-------- Data provided

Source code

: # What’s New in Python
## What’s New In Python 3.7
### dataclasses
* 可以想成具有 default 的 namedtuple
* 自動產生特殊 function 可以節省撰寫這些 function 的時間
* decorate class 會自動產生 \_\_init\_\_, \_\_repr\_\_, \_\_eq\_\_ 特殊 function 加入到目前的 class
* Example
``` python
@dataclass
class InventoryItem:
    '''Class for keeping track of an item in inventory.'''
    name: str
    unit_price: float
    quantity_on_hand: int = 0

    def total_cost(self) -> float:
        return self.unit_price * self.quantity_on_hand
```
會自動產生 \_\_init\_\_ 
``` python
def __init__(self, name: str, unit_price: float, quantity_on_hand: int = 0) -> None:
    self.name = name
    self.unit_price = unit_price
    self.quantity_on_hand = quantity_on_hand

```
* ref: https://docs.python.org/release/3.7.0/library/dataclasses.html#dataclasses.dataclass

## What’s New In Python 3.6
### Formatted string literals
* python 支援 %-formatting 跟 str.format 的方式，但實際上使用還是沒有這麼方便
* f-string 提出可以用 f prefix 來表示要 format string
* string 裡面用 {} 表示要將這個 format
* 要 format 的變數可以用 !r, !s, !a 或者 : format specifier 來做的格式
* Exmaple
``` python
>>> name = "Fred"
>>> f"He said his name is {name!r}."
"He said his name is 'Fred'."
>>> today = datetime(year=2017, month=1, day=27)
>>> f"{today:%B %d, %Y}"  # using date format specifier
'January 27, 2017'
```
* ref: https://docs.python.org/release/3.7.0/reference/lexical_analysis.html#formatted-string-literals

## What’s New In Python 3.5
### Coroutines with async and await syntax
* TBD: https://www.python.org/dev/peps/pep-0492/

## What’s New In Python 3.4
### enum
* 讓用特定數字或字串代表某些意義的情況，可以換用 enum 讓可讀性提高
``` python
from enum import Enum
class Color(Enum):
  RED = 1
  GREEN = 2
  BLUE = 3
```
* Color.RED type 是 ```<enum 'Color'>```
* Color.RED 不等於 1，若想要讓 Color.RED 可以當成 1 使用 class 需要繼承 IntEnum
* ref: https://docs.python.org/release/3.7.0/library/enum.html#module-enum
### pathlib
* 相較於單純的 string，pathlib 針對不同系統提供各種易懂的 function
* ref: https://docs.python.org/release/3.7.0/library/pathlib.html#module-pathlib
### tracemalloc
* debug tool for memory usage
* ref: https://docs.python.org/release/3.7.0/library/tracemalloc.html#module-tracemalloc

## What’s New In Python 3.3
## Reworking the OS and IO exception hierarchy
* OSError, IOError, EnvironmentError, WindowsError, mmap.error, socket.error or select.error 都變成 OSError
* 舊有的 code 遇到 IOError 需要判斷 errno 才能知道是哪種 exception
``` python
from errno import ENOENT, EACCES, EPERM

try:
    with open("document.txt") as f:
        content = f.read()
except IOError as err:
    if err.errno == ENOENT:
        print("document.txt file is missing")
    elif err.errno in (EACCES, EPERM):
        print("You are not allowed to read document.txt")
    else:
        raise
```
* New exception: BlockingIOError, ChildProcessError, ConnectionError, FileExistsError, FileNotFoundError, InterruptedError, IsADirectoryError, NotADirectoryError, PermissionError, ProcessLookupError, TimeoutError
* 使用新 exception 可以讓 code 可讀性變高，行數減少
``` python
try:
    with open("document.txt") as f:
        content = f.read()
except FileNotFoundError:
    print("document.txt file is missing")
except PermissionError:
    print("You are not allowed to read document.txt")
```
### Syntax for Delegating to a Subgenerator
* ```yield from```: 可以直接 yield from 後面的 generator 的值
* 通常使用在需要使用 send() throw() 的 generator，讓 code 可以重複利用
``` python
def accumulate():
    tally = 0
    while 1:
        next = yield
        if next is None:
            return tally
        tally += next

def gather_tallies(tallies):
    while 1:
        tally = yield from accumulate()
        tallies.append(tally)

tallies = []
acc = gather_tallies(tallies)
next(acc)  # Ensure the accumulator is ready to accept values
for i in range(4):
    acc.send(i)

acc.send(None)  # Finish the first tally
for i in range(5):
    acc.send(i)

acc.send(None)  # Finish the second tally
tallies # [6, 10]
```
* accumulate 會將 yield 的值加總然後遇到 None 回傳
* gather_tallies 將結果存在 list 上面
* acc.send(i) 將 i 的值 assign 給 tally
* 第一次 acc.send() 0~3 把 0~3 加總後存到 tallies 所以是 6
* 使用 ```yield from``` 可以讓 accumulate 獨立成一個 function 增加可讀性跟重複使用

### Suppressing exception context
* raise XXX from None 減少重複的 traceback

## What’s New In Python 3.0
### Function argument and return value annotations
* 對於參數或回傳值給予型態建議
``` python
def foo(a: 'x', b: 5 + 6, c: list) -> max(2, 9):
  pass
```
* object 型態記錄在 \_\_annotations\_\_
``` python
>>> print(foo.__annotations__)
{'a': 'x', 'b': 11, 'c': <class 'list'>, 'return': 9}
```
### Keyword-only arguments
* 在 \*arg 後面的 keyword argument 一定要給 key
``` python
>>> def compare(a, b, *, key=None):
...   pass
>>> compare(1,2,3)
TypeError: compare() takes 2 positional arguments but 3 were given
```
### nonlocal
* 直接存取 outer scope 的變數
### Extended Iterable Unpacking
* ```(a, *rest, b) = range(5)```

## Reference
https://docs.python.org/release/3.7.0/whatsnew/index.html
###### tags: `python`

----------------
-------- Data provided

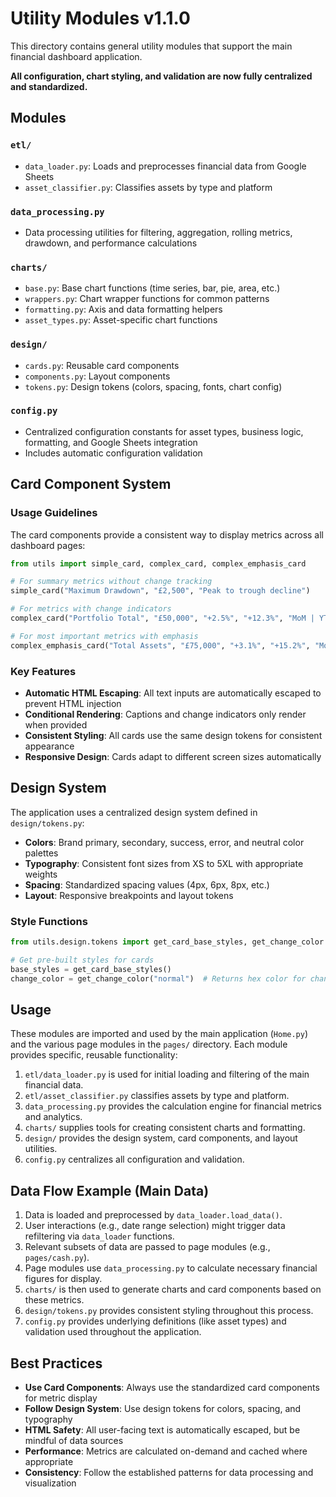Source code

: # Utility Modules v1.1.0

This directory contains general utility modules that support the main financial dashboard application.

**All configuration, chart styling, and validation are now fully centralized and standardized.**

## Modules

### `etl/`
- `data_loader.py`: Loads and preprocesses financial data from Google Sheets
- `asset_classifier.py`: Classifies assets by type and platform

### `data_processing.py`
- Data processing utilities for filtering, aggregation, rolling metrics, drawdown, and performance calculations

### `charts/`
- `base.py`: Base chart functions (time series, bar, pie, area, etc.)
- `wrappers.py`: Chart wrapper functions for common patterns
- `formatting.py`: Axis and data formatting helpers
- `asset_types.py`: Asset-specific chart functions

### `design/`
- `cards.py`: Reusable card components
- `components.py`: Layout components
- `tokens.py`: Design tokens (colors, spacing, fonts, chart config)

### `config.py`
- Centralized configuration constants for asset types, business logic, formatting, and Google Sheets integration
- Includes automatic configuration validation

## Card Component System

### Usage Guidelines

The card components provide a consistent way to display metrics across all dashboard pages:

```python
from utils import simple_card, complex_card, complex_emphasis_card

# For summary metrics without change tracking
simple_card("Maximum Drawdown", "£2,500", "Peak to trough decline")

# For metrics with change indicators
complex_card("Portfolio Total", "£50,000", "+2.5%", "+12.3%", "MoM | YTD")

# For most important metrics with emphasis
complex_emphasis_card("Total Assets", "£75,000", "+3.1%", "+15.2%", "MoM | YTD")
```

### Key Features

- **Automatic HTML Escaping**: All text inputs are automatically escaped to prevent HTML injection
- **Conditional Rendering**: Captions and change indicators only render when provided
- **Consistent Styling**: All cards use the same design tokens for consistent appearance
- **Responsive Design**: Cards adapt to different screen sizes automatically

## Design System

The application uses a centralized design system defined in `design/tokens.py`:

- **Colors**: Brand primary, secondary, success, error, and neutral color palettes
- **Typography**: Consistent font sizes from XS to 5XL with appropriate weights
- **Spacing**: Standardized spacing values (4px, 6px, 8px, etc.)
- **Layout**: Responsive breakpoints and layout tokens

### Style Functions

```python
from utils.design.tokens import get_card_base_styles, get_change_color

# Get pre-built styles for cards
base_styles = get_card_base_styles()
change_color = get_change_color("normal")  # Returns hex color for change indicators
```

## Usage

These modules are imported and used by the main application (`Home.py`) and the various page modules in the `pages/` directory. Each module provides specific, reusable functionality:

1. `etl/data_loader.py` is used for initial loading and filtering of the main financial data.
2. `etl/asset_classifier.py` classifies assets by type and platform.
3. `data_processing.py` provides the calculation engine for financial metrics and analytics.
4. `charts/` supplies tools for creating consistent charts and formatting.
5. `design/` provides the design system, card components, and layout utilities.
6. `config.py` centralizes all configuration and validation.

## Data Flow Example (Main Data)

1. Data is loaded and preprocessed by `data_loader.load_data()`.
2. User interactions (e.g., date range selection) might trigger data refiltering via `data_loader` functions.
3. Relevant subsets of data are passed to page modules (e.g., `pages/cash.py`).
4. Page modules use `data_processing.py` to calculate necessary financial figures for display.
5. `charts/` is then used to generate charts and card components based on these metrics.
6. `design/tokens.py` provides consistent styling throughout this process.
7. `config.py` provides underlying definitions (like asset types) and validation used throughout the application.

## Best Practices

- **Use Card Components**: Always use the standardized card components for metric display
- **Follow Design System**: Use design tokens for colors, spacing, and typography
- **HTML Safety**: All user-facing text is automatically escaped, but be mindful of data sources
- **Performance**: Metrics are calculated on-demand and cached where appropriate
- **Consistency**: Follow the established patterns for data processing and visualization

----------------

◆ What is expected ◆
Go back to the listing above. Copy word for word the lines from the one with "main financial data." through the one with "3. Relevant subsets", and nothing more.

◆ Answer section ◆
1. `etl/data_loader.py` is used for initial loading and filtering of the main financial data.
2. `etl/asset_classifier.py` classifies assets by type and platform.
3. `data_processing.py` provides the calculation engine for financial metrics and analytics.
4. `charts/` supplies tools for creating consistent charts and formatting.
5. `design/` provides the design system, card components, and layout utilities.
6. `config.py` centralizes all configuration and validation.

## Data Flow Example (Main Data)

1. Data is loaded and preprocessed by `data_loader.load_data()`.
2. User interactions (e.g., date range selection) might trigger data refiltering via `data_loader` functions.
3. Relevant subsets of data are passed to page modules (e.g., `pages/cash.py`).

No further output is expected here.